**Work task:**
From the entries, filter out every line that lacks "Erkin" and copy the rest.

**Dataset records:**

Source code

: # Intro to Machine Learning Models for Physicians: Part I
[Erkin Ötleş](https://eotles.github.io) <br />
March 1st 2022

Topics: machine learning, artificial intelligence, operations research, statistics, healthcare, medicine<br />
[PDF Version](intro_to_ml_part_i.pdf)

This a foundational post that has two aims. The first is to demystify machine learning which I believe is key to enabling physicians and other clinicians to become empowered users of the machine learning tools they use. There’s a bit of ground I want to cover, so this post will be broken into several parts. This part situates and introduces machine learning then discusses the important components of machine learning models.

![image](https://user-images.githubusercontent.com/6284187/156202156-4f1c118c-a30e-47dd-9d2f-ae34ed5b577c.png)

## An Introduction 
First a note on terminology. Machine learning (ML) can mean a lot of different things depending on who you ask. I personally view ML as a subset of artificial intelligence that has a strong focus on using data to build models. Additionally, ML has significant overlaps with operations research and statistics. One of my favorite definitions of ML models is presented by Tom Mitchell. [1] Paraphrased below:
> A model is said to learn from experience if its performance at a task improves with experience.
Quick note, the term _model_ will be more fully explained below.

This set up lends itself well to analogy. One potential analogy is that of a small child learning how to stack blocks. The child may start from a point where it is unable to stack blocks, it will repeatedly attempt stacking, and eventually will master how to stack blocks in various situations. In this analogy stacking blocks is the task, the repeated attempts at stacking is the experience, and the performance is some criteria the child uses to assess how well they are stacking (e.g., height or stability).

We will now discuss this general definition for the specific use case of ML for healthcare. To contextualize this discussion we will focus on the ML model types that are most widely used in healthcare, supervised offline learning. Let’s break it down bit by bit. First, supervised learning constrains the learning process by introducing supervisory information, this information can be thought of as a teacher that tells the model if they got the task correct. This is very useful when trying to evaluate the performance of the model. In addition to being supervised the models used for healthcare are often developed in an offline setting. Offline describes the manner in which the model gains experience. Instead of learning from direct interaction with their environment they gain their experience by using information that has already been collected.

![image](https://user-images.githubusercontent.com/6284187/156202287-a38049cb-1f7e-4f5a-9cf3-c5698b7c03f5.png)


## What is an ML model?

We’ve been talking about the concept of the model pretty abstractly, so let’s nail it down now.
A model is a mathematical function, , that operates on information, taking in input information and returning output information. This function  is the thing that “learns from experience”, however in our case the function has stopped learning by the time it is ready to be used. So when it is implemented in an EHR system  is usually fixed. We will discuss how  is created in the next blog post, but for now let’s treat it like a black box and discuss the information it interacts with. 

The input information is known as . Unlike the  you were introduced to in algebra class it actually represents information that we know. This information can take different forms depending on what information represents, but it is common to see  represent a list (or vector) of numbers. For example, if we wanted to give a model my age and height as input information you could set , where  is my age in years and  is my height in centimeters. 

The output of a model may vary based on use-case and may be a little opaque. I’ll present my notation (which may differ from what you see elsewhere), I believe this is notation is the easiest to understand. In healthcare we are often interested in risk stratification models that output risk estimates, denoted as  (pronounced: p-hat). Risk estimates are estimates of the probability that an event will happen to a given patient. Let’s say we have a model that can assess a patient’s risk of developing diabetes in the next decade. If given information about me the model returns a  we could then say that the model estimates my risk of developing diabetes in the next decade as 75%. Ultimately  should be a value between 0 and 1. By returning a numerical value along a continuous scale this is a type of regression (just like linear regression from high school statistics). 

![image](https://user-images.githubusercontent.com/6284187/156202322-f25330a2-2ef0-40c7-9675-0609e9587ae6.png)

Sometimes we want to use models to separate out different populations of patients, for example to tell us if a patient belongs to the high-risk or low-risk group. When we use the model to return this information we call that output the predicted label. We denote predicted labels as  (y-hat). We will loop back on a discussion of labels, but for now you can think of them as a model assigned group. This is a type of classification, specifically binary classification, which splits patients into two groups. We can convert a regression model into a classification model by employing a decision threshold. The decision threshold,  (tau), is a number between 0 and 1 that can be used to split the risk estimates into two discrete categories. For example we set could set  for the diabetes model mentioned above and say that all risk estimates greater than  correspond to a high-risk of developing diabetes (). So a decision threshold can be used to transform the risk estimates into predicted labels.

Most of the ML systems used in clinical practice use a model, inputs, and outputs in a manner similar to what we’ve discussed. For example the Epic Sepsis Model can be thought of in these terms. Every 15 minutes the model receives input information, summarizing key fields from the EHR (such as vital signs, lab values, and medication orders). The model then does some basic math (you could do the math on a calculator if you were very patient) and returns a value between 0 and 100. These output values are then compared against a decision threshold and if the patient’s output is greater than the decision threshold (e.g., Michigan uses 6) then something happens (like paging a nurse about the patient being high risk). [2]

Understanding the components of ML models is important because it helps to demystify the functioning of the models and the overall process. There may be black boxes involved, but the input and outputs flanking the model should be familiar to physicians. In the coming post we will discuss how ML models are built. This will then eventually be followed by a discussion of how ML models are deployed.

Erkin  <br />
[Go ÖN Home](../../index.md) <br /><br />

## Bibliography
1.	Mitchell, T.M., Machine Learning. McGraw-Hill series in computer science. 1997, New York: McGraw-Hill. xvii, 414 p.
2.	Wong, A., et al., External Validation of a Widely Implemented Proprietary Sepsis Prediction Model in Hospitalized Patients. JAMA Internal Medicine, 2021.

**Exercise response:**
[Erkin Ötleş](https://eotles.github.io) <br />
Erkin  <br />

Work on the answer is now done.